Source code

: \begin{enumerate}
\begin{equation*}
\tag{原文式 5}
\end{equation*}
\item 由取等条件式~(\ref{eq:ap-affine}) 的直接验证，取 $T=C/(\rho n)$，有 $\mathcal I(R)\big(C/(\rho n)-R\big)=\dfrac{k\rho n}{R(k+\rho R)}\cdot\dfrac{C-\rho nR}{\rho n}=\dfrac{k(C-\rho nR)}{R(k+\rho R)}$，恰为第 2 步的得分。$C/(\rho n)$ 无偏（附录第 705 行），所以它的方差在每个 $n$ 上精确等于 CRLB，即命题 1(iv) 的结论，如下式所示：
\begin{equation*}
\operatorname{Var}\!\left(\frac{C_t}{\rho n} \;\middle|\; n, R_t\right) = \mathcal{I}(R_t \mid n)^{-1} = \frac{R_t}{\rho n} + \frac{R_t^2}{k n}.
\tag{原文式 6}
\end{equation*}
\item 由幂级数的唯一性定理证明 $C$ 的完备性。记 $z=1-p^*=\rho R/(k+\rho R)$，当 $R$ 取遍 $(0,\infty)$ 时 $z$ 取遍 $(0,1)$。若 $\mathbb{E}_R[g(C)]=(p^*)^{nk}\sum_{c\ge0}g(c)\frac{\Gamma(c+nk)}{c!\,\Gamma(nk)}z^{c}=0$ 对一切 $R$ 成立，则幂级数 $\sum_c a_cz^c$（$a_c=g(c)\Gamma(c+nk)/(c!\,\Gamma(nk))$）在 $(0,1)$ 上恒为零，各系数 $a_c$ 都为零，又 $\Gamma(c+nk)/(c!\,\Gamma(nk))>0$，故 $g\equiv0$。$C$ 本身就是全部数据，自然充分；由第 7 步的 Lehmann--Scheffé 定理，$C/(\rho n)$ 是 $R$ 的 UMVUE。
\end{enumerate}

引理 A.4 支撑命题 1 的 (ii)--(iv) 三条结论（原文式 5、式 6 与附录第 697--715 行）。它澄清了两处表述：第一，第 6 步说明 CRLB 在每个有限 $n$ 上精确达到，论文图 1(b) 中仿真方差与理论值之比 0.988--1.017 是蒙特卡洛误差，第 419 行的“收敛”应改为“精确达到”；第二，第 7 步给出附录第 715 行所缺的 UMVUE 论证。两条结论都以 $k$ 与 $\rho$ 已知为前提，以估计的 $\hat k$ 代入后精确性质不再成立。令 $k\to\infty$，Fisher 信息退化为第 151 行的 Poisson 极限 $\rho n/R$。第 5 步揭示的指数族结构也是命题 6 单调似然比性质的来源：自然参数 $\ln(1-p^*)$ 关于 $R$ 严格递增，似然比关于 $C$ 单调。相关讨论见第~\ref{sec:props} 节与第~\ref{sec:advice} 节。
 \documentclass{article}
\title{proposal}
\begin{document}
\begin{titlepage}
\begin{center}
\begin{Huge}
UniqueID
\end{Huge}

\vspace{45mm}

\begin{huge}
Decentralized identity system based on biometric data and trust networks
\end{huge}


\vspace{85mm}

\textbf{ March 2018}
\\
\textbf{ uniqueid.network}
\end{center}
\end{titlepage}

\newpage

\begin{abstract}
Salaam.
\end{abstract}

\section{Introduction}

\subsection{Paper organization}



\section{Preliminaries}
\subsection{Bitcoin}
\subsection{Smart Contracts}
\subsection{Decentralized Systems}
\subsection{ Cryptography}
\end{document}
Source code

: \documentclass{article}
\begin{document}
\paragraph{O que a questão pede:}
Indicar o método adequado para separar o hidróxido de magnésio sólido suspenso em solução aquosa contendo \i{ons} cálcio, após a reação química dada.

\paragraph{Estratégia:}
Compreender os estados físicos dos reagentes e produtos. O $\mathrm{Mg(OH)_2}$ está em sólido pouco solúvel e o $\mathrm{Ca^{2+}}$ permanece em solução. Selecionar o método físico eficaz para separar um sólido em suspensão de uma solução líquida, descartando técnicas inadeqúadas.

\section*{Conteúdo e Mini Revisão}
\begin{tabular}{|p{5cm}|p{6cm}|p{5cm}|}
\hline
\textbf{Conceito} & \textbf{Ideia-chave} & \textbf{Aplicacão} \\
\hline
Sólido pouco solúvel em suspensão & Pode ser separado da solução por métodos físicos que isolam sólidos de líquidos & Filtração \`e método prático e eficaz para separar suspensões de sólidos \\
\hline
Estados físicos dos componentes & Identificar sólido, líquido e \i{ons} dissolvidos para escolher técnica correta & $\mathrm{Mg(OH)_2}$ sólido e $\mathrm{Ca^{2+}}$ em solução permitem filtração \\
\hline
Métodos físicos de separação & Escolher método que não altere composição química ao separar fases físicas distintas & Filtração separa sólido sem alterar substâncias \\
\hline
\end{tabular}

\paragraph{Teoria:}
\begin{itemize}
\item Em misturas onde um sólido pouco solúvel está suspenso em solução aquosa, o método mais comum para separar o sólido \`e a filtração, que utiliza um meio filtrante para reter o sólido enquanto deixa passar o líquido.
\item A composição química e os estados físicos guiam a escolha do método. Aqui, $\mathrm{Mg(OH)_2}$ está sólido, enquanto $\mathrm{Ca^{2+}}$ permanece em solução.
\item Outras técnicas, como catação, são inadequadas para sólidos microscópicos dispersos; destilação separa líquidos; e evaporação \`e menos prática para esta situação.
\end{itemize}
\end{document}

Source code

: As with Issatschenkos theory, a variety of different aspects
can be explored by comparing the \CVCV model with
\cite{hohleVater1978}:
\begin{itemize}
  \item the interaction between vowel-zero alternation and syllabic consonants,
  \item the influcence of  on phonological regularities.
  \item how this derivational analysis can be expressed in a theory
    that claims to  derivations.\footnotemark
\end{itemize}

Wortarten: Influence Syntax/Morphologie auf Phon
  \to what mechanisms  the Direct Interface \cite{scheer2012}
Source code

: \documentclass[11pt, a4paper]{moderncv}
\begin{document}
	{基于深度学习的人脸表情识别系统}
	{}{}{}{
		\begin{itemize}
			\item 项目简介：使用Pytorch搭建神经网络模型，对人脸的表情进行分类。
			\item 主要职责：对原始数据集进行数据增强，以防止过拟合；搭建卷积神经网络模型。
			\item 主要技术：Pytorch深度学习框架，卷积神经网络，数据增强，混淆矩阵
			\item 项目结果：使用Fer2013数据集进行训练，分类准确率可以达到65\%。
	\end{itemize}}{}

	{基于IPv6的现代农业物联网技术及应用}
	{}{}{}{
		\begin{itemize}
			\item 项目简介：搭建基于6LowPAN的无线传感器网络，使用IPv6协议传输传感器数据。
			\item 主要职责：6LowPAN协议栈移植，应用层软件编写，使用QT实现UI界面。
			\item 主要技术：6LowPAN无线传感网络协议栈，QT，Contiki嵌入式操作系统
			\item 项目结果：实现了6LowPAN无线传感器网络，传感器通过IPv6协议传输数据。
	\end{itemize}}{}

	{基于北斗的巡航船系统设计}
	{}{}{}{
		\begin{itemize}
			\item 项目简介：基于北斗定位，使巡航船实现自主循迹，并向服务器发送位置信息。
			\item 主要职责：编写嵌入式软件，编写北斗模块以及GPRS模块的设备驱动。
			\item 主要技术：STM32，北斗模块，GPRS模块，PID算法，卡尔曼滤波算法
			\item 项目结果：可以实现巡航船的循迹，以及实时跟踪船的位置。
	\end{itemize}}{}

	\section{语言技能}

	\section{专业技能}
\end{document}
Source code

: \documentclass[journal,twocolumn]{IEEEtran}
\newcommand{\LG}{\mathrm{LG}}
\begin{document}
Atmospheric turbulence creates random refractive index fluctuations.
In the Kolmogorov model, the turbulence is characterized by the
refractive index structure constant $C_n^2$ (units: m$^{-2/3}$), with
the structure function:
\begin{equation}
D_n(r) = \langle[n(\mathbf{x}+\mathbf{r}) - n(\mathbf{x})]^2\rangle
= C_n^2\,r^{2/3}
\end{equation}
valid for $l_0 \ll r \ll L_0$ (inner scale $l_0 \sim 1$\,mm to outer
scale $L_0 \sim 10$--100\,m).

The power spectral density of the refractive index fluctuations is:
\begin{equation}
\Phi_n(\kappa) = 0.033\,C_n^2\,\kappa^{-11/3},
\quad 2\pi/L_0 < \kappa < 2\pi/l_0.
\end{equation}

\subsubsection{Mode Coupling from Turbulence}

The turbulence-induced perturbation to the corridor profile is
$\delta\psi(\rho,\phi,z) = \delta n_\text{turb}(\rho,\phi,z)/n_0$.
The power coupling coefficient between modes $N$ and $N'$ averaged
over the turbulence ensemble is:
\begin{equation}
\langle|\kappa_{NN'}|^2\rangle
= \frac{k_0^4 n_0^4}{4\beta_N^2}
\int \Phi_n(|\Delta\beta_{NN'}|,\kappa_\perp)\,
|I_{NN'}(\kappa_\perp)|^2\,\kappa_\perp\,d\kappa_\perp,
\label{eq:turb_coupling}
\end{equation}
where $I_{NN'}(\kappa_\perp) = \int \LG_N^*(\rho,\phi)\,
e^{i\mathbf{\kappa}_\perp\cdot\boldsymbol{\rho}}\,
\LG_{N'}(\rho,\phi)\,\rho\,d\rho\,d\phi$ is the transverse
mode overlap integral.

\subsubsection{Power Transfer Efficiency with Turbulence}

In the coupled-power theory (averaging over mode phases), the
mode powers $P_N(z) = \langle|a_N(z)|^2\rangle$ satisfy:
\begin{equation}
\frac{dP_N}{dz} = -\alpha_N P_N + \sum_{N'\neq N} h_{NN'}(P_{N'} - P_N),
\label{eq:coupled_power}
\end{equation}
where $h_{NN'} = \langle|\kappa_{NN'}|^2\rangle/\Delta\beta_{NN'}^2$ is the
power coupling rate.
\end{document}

----

Find all the lines containing "paragraph" in the material, then copy them.

\paragraph{O que a questão pede:}
\paragraph{Estratégia:}
\paragraph{Teoria:}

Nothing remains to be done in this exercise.